The word “afford” annoys me. A lot.
It came up in the comments on yesterday’s post, and for some reason stuck in my head all day. Stuck in my head enough that I decided I needed to talk through why I get so bugged when people drop “I can/can’t afford it” in a conversation about a purchase.
My first conclusion is the concept of “afford” bugs me because people act like there’s some strict math behind their declaration – they’ve done the full analysis, and there’s really no debating whether they can/can’t “afford” the thing.
But what analysis did they do?
Depending on the person, being able to afford it could mean:
- It doesn’t zero out or overdraw their checking account.
- It doesn’t max out their credit card.
- They’ve budgeted for the purchase.
- They’re paying cash for the purchase.
But because we don’t have a universally accepted test for the concept of “afford,” it’s meaningless to use it in a sentence.
Once I realized there’s no real math behind a person’s use of can/can’t afford it, I wondered more about what thoughts and feelings drive the use of the phrase.
I speak Spanish, so I turned there to see if the translation would shed light.
Now, I spoke Spanish all day, every day for two years of my life, and I couldn’t come up with a way to express the idea of “can/can’t afford it.”
So I turned to Google.
As a translation for “afford,” Google Translate offers permitirse.
Permitirse means “to permit oneself.”
“I can’t afford it” becomes “no me lo puedo permitir.” I can not permit myself.
“I can afford it” becomes “me lo puedo permitir.” I can permit myself.
The Spanish translation of this concept of “afford” seems more honest: I can or can’t permit myself.
In other words, we want to attach some sort of mathematical validation to our use of “afford,” but it really comes down to whether or not we give ourselves permission – whether or not we feel justified.
We declare that we can afford something as a way of fending off judgment (from ourselves and/or others); we declare that we can’t afford as a way of eliciting pity (from ourselves and/or others).
Incidentally, that means can afford and can’t afford both find their roots in the shame we feel about money.
Yes, I might be tying too much emotion to a simple statement of fact. But pay attention to how “afford” gets used in the wild. Candidly and unemotionally? Or in frustration or defensiveness?
There are more useful questions than “Can I afford it?”
- What else could I buy with this money?
- How much would these dollars be worth if invested rather than spent today?
- What is the short-term value of the purchase?
- What is the long-term value of the purchase?
Let’s be practical. I’m not saying you have to answer these questions every time you have the urge to grab a coffee with a friend.
Although that would be pretty funny:
“Hey, want to grab a coffee?”
“Sure, just have to fill out this short questionnaire about the short and long term consequences of the purchase. Gimme two minutes.”

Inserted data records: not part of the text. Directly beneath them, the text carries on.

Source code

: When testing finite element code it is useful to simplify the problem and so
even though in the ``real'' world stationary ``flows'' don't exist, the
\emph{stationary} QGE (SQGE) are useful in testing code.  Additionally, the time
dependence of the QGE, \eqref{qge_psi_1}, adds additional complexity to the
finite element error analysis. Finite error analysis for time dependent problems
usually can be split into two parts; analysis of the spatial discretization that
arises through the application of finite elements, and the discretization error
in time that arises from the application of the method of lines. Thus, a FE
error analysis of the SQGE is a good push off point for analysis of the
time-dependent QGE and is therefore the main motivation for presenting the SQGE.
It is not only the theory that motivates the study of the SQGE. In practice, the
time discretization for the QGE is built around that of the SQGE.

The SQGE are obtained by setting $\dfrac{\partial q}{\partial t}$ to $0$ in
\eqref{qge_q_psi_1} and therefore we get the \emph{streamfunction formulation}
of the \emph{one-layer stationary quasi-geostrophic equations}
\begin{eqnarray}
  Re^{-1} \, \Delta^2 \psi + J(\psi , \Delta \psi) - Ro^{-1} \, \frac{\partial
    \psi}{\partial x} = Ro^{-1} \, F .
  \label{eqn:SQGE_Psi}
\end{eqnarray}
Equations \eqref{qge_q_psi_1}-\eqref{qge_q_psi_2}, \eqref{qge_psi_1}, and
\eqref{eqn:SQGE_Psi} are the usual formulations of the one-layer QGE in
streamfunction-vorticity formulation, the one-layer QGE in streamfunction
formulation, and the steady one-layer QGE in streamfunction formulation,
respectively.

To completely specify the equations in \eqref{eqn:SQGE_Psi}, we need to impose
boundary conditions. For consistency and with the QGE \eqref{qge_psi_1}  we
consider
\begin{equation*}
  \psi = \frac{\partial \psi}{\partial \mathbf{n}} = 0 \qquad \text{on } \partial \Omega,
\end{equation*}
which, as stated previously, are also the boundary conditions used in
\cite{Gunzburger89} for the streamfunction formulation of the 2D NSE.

I’ve already told you Kate and I are selling stuff because we want to set ourselves up with stout little garage gym. Yesterday I unloaded the old treadmill for $600 (woohoo!). Now the cash is sitting in an envelope in the kitchen, and I’m already mentally spending it on new equipment.

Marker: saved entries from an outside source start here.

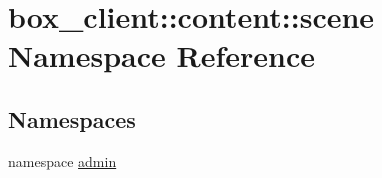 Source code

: \hypertarget{namespacebox__client_1_1content_1_1scene}{
\section{box\_\-client::content::scene Namespace Reference}
\label{namespacebox__client_1_1content_1_1scene}
}
\subsection*{Namespaces}
\begin{DoxyCompactItemize}
\item 
namespace \hyperlink{namespacebox__client_1_1content_1_1scene_1_1admin}{admin}
\end{DoxyCompactItemize}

But: I own the purchase. It’s not that I “can afford” it. I’ll buy the equipment having fully acknowledged the costs, such as:
Not paying off a portion of my highest interest debt. Which means, in effect, that I’m financing the new gym equipment at the rate of my highest interest debt. Put that in my pipe and smoke it, huh?

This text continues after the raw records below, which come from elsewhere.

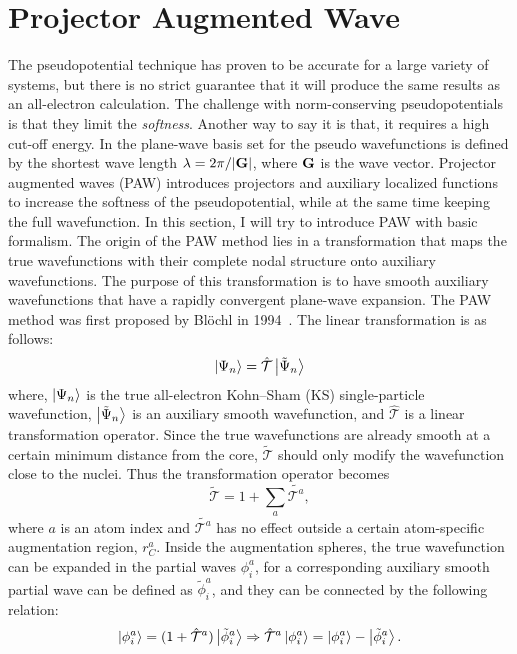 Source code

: \chapter{Projector Augmented Wave}\label{appen_paw}

The pseudopotential technique has proven to be accurate for a large variety of systems, but there is no strict guarantee that it will produce the same results as an all-electron calculation. The challenge with norm-conserving pseudopotentials is that they limit the \textit{softness}. Another way to say it is that, it requires a high cut-off energy. In the plane-wave basis set for the pseudo wavefunctions is defined by the shortest wave length $\lambda=2\pi/\abs{\vb{G}}$, where $\vb{G}$ is the wave vector. Projector augmented waves (PAW) introduces projectors and auxiliary localized functions to increase the softness of the pseudopotential, while at the same time keeping the full wavefunction. In this section, I will try to introduce PAW with basic formalism. The origin of the PAW method lies in a transformation that maps the true wavefunctions with their complete nodal structure onto auxiliary wavefunctions. The purpose of this transformation is to have smooth auxiliary wavefunctions that have a rapidly convergent plane-wave expansion. The PAW method was first proposed by Bl\"ochl in 1994~\cite{blochl1994projector}. The linear transformation is as follows:
\begin{equation}
\ket{\Psi_n} = \hat{\mathcal{T}}\ket{\tilde{\Psi}_n}
\end{equation}
where, $\ket{\Psi_n}$ is the true all-electron Kohn--Sham (KS) single-particle wavefunction, $\ket{\tilde{\Psi}_n}$ is an auxiliary smooth wavefunction, and $\hat{\mathcal{T}}$ is a linear transformation operator. Since the true wavefunctions are already smooth at a certain minimum distance from the core, $\tilde{\mathcal{T}}$ should only modify the wavefunction close to the nuclei. Thus the transformation operator becomes
\begin{equation}
\tilde{\mathcal{T}} = 1 + \sum_a \tilde{\mathcal{T}^a},
\end{equation}
where $a$ is an atom index and $\tilde{\mathcal{T}^a}$ has no effect outside a certain atom-specific augmentation region, $r_C^a$. Inside the augmentation spheres, the true wavefunction can be expanded in the partial waves $\phi_i^a$, for a corresponding auxiliary smooth partial wave can be defined as $\tilde{\phi}_i^a$, and they can be connected by the following relation:
\begin{equation}
\label{eq_aug_t}
\ket{\phi_i^a} = (1+\hat{\mathcal{T}}^a)\ket{\tilde{\phi}_i^a} \Rightarrow  \hat{\mathcal{T}}^a \ket{\phi_i^a} = \ket{\phi_i^a} - \ket{\tilde{\phi}_i^a}.
\end{equation}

Not putting the money in the market, where it would theoretically be worth around $1,200 ten years from now (if it earned around 7% per year) and throw off an annual income of $48 (according to the 4% Rule).
Not using it to buy any number of other things on our wants list.
These are the costs. If I value the benefits of the gym equipment more than the costs, I’m better off spending it this way. If not, I’m not. “Afford” has nothing to do with anything, and strikes me as a useless concept.